The Pulitzer- and Tony-winning play runs through March 11 at the Phoenix Theatre, a space that proves remarkably accommodating to the expansive set needs. The only thing small about this production are the number of seats, which deserve to be filled for the remainder of the run. (I’d be thrilled to hear that Indy audiences support an extension. Come on, folks.)
“August” starts with the one-sided, self-serving spouting of a man who (minor spoiler) won’t be around for scene two. But from there on, it’s about lives in conflict and the negotiations and explosions of human beings trying to live with and without one another. It’s also about family and what that can possibly mean in a world adrift.

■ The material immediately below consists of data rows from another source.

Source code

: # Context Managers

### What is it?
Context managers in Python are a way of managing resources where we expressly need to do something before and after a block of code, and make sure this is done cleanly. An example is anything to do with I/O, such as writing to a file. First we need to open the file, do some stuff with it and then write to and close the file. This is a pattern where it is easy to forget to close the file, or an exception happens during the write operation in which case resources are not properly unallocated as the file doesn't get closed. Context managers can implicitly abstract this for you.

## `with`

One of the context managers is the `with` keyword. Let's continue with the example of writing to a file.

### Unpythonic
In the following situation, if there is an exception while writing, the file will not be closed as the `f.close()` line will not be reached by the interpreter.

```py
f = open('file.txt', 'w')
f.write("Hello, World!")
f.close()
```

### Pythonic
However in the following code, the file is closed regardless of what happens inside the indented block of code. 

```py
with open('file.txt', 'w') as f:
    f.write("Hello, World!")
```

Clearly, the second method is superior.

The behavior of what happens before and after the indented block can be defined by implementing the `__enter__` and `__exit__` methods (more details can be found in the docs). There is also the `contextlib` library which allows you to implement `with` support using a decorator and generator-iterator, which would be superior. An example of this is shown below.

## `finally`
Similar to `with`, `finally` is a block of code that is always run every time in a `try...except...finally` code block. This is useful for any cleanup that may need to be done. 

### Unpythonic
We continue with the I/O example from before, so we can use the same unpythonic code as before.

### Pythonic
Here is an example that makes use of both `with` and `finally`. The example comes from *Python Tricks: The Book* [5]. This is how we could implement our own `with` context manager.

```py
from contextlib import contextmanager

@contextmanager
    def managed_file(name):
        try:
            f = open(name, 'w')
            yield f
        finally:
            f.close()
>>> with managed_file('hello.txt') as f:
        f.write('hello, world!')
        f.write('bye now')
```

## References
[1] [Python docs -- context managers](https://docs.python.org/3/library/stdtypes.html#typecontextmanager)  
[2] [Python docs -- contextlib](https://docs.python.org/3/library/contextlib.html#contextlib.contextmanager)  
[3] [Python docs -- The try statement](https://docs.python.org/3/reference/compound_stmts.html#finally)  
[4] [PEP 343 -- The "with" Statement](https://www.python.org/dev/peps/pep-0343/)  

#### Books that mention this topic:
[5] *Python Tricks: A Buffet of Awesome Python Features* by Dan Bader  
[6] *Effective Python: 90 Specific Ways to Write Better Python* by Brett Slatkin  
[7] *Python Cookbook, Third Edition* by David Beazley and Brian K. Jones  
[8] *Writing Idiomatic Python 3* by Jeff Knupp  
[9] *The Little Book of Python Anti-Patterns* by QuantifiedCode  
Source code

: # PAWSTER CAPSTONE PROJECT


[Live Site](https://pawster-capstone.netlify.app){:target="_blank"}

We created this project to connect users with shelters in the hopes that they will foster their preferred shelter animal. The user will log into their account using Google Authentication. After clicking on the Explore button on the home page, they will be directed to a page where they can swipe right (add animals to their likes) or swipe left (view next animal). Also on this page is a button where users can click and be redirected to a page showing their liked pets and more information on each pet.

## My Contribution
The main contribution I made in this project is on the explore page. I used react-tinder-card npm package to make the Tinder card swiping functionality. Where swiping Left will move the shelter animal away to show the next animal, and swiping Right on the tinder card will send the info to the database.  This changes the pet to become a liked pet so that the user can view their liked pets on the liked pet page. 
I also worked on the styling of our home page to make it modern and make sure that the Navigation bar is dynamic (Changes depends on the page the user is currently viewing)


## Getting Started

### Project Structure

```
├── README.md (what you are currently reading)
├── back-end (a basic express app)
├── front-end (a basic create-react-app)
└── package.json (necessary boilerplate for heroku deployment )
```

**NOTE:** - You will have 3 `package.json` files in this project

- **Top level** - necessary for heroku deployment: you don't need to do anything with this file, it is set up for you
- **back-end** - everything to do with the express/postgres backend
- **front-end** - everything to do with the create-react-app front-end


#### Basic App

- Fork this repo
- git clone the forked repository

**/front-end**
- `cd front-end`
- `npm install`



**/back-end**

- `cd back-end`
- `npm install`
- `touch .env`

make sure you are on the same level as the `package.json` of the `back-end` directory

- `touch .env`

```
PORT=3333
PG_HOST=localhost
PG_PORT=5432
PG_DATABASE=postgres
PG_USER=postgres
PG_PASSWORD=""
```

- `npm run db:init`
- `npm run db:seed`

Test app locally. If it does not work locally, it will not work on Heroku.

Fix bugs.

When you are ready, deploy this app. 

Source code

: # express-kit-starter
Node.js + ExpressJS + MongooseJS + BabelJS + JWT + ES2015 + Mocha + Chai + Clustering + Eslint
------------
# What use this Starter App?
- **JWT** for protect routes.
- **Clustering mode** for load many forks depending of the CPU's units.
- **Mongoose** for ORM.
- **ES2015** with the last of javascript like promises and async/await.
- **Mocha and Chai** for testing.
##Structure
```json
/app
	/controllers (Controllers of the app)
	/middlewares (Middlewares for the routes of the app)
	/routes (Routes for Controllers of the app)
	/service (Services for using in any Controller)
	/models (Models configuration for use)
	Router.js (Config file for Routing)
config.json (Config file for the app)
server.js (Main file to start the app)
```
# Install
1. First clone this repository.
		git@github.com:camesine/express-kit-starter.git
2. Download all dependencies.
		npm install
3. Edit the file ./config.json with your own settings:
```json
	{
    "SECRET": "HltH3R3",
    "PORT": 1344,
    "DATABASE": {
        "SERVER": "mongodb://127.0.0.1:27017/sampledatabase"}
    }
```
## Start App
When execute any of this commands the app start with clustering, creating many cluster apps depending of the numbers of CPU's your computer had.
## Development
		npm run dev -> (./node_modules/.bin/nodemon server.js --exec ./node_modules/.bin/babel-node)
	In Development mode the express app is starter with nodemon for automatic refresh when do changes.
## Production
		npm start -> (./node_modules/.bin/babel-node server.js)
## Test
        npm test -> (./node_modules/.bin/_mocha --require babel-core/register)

More important, it’s about very specific characters, not generalized ideas. It’s about Barbara Fordham (the remarkable Diane Kondrat), a woman trying to manage a separation from her husband while being called home to deal with the disappearance of her father and the pill-popping dependency of her mother, Violet (Martha Jacobs), who uses the truth as a very sharp weapon whenever possible.
It’s also about Barbara’s sisters, the put-upon homebody Ivy (Gail Bray) and the compromiser-in-denial Karen (Diane Timmerman). And it’s about the world of people connected to them through blood and otherwise—an errant daughter, a philandering husband, a browbeating aunt, et. al, all of whom are more complicated and interesting than the single-adjective descriptions I’m limiting myself to here. And most are made even more interesting by nuanced work by a cast that seems joyfully committed to a play they can really chew on. Along with Kondrat’s stunning work, consistently strong local mainstays Bill Simmons and Matthew Roland offer the most rich and compelling performances I’ve seen from them.
OK, so I wasn’t crazy about how just about every scene seems to end with the dramatic equivalent of a rim shot—and Martha Jacobs presents a bit young to play the 65-year-old matriarch. But these and a few other minor issues do little to diminish the power of what is the must-see theatrical production of the Indy arts season so far.
The sizable cast of characters—13 in all—and the three-act, two-intermission structure are throwbacks to an earlier theatrical time when plays were meaty, the stage was full, and audiences weren’t so afraid of commitment. Clearly, “Long Day’s Journey Into Night” and “The Iceman Cometh” are influential here, but neither is required reading for enjoyment.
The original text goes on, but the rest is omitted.